◆ WHAT YOU SHOULD DO
Take each line of the entries below that contains "width" and copy it.

◆ DATASET ENTRIES
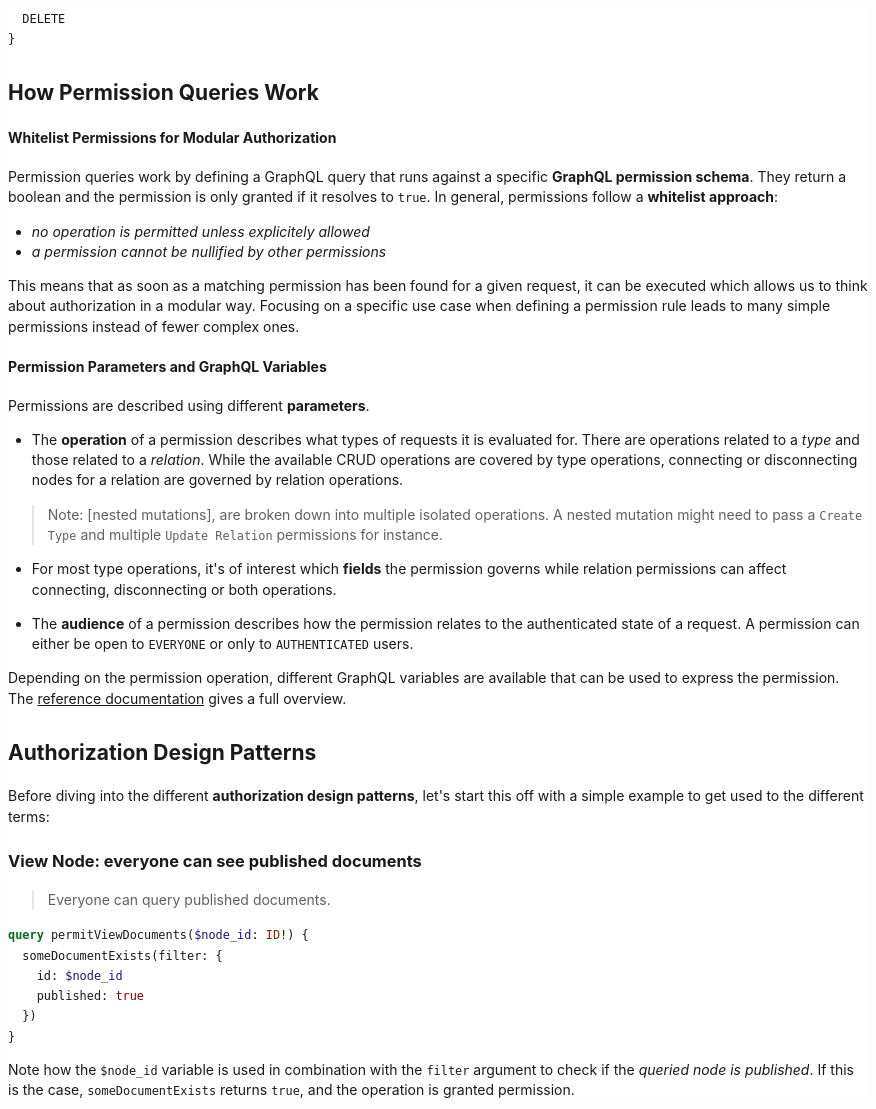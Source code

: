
 ```graphql
  DELETE
}
```

## How Permission Queries Work

#### Whitelist Permissions for Modular Authorization

Permission queries work by defining a GraphQL query that runs against a specific **GraphQL permission schema**. They return a boolean and the permission is only granted if it resolves to `true`. In general, permissions follow a **whitelist approach**:

* *no operation is permitted unless explicitely allowed*
* *a permission cannot be nullified by other permissions*

This means that as soon as a matching permission has been found for a given request, it can be executed which allows us to think about authorization in a modular way. Focusing on a specific use case when defining a permission rule leads to many simple permissions instead of fewer complex ones.

#### Permission Parameters and GraphQL Variables

Permissions are described using different **parameters**.

* The **operation** of a permission describes what types of requests it is evaluated for. There are operations related to a *type* and those related to a  *relation*. While the available CRUD operations are covered by type operations, connecting or disconnecting nodes for a relation are governed by relation operations.

> Note: [nested mutations], are broken down into multiple isolated operations. A nested mutation might need to pass a `Create Type` and multiple `Update Relation` permissions for instance.

* For most type operations, it's of interest which **fields** the permission governs while relation permissions can affect connecting, disconnecting or both operations.

* The **audience** of a permission describes how the permission relates to the authenticated state of a request. A permission can either be open to `EVERYONE` or only to `AUTHENTICATED` users.

Depending on the permission operation, different GraphQL variables are available that can be used to express the permission. The [reference documentation](#TODO) gives a full overview.

## Authorization Design Patterns

Before diving into the different **authorization design patterns**, let's start this off with a simple example to get used to the different terms:

### View Node: everyone can see published documents

> Everyone can query published documents.

```graphql
query permitViewDocuments($node_id: ID!) {
  someDocumentExists(filter: {
    id: $node_id
    published: true
  })
}
```
Note how the `$node_id` variable is used in combination with the `filter` argument to check if the *queried node is published*. If this is the case, `someDocumentExists` returns `true`, and the operation is granted permission.
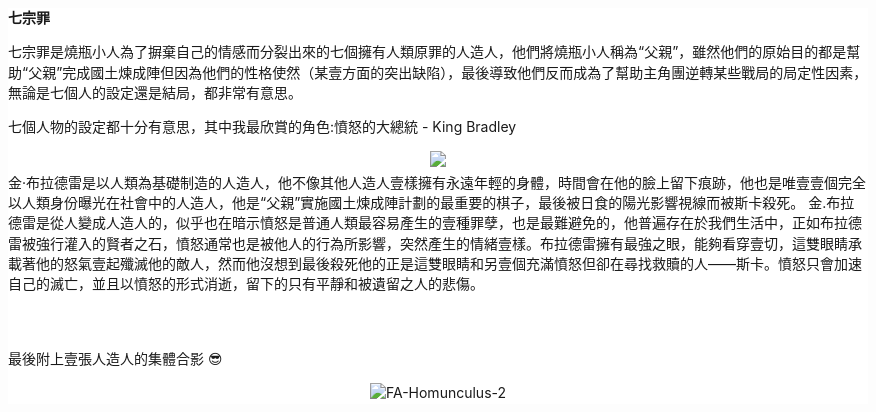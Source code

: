 __七宗罪__

七宗罪是燒瓶小人為了摒棄自己的情感而分裂出來的七個擁有人類原罪的人造人，他們將燒瓶小人稱為“父親”，雖然他們的原始目的都是幫助“父親”完成國土煉成陣但因為他們的性格使然（某壹方面的突出缺陷），最後導致他們反而成為了幫助主角團逆轉某些戰局的局定性因素，無論是七個人的設定還是結局，都非常有意思。



七個人物的設定都十分有意思，其中我最欣賞的角色:憤怒的大總統 - King Bradley 
<center> <img src="https://images.alphacoders.com/231/thumb-1920-231213.png" width="350"/></center>
金·布拉德雷是以人類為基礎制造的人造人，他不像其他人造人壹樣擁有永遠年輕的身體，時間會在他的臉上留下痕跡，他也是唯壹壹個完全以人類身份曝光在社會中的人造人，他是“父親”實施國土煉成陣計劃的最重要的棋子，最後被日食的陽光影響視線而被斯卡殺死。
金.布拉德雷是從人變成人造人的，似乎也在暗示憤怒是普通人類最容易產生的壹種罪孽，也是最難避免的，他普遍存在於我們生活中，正如布拉德雷被強行灌入的賢者之石，憤怒通常也是被他人的行為所影響，突然產生的情緒壹樣。布拉德雷擁有最強之眼，能夠看穿壹切，這雙眼睛承載著他的怒氣壹起殲滅他的敵人，然而他沒想到最後殺死他的正是這雙眼睛和另壹個充滿憤怒但卻在尋找救贖的人——斯卡。憤怒只會加速自己的滅亡，並且以憤怒的形式消逝，留下的只有平靜和被遺留之人的悲傷。<br><br><br>

最後附上壹張人造人的集體合影 😎
<center> <img src=" https://images2.alphacoders.com/273/thumb-1920-273272.jpg
" alt="FA-Homunculus-2" width="450"/></center>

◆ RESPONSE
<center> <img src="https://images.alphacoders.com/231/thumb-1920-231213.png" width="350"/></center>
" alt="FA-Homunculus-2" width="450"/></center>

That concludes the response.